The embargo against the island nation of Cuba is more than a half-century old and one of the longest-lasting trade bans in modern times.

It started during the Cold War, when the U.S. canceled its sugar imports from Cuba and halted oil exports. Cubans turned to Soviet crude oil, which American refineries refused to process. Cuba nationalized the refineries, and the freeze was on.

The commercial, financial and economic trade ban that resulted has held all these years, in a failed effort to push Cuba toward democracy. Oddly, that doesn’t mean the U.S. does no business with Cuba. It is, in fact, among the top five exporters to the island, but sales are cumbersome. Cuba is forced to prepay or get credit from a third country. For more than 20 years, the U.N. General Assembly has condemned the embargo as a violation of the U.N. Charter. Human rights groups around the world have protested the embargo and urged the U.S. to drop it.

President Obama, in his State of the Union address to Congress on Tuesday, called for an end, at long last, to this nation’s economic punishment of a government with which it disagrees. Such disagreements have not proved insurmountable with other nations. Russia and China enjoy most-favored-nation trading status, and the U.S. even found a way to reach agreement with Iran on nuclear development.

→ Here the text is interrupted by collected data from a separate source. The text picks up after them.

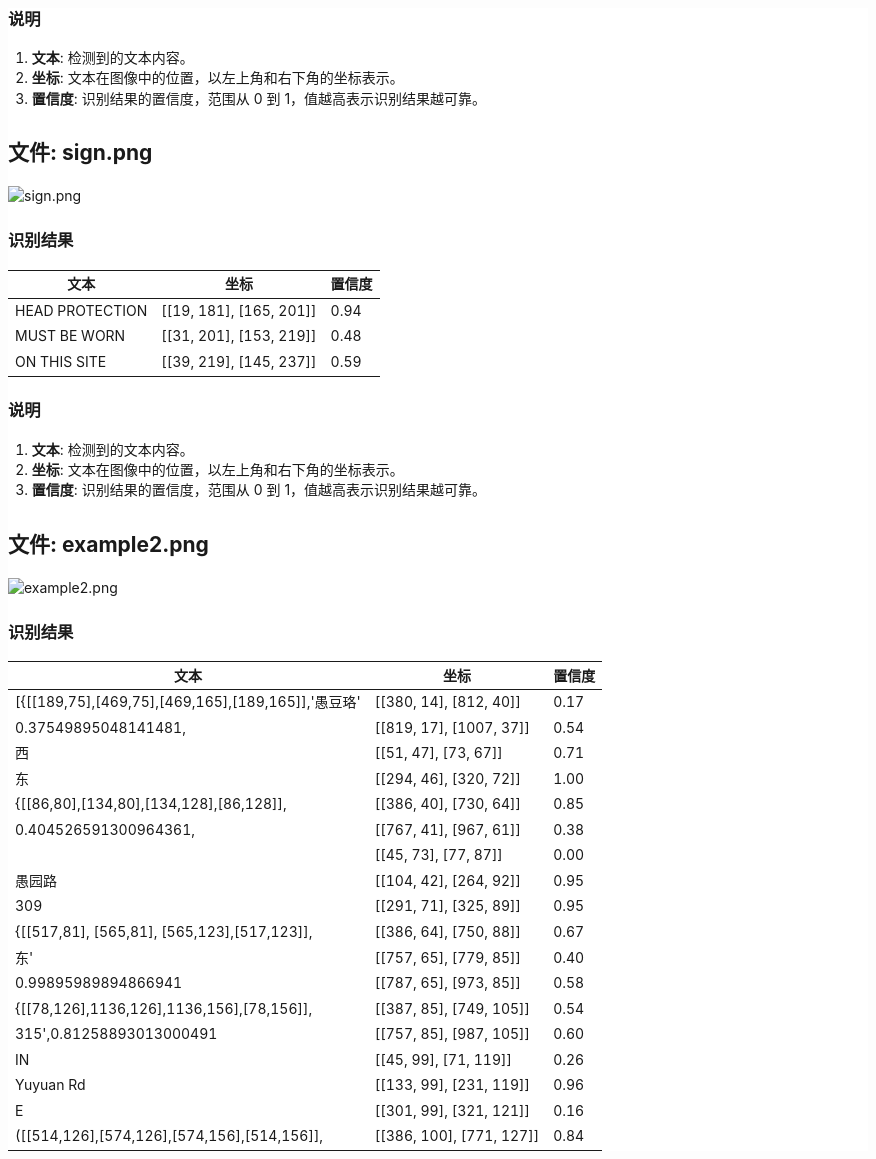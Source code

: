 ### 说明
1. **文本**: 检测到的文本内容。
2. **坐标**: 文本在图像中的位置，以左上角和右下角的坐标表示。
3. **置信度**: 识别结果的置信度，范围从 0 到 1，值越高表示识别结果越可靠。

## 文件: sign.png
![sign.png](annotated_sign.png)

### 识别结果
| 文本 | 坐标 | 置信度 |
|------|------|--------|
| HEAD PROTECTION | [[19, 181], [165, 201]] | 0.94 |
| MUST BE WORN | [[31, 201], [153, 219]] | 0.48 |
| ON THIS SITE | [[39, 219], [145, 237]] | 0.59 |

### 说明
1. **文本**: 检测到的文本内容。
2. **坐标**: 文本在图像中的位置，以左上角和右下角的坐标表示。
3. **置信度**: 识别结果的置信度，范围从 0 到 1，值越高表示识别结果越可靠。

## 文件: example2.png
![example2.png](annotated_example2.png)

### 识别结果
| 文本 | 坐标 | 置信度 |
|------|------|--------|
| [{[[189,75],[469,75],[469,165],[189,165]],'愚豆珞' | [[380, 14], [812, 40]] | 0.17 |
| 0.37549895048141481, | [[819, 17], [1007, 37]] | 0.54 |
| 西 | [[51, 47], [73, 67]] | 0.71 |
| 东 | [[294, 46], [320, 72]] | 1.00 |
| {[[86,80],[134,80],[134,128],[86,128]], | [[386, 40], [730, 64]] | 0.85 |
| 0.404526591300964361, | [[767, 41], [967, 61]] | 0.38 |
|  | [[45, 73], [77, 87]] | 0.00 |
| 愚园路 | [[104, 42], [264, 92]] | 0.95 |
| 309 | [[291, 71], [325, 89]] | 0.95 |
| {[[517,81], [565,81], [565,123],[517,123]], | [[386, 64], [750, 88]] | 0.67 |
| 东' | [[757, 65], [779, 85]] | 0.40 |
| 0.99895989894866941 | [[787, 65], [973, 85]] | 0.58 |
| {[[78,126],1136,126],1136,156],[78,156]], | [[387, 85], [749, 105]] | 0.54 |
| 315',0.81258893013000491 | [[757, 85], [987, 105]] | 0.60 |
| IN | [[45, 99], [71, 119]] | 0.26 |
| Yuyuan Rd | [[133, 99], [231, 119]] | 0.96 |
| E | [[301, 99], [321, 121]] | 0.16 |
| ([[514,126],[574,126],[574,156],[514,156]], | [[386, 100], [771, 127]] | 0.84 |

Yet a tiny nation of 11 million people 90 miles off U.S. shores remains something of a pariah. We’ve found ways to bend the embargo, but not break it. It’s time to shed this antiquated holdover from a Cold War that ended so long ago for everyone else. Not only do we do damage to economic possibilities in trade and tourism, we also deny ourselves the chance to show Cuba by example that democracy and free enterprise hold more rewards than closed markets, communism and oppression.

Democratic U.S. Sen. Amy Klobuchar and Republican U.S. Rep. Tom Emmer are among those leading a bipartisan effort to lift the embargo. Doing so could mean millions of dollars in sales for Minnesota and, let’s face it, a handy spot to visit in the winter. Canadians, who normalized relations with Cuba decades ago, take full advantage of Cuba’s tropical climes.

The window for ending the embargo may be closing. The Republican field features not one but two Cuban-American candidates: Sen. Ted Cruz of Texas and Sen. Marco Rubio of Florida, both of whom oppose any thawing of relations. Congress will shy away from many issues in an election year. This should not be one of them.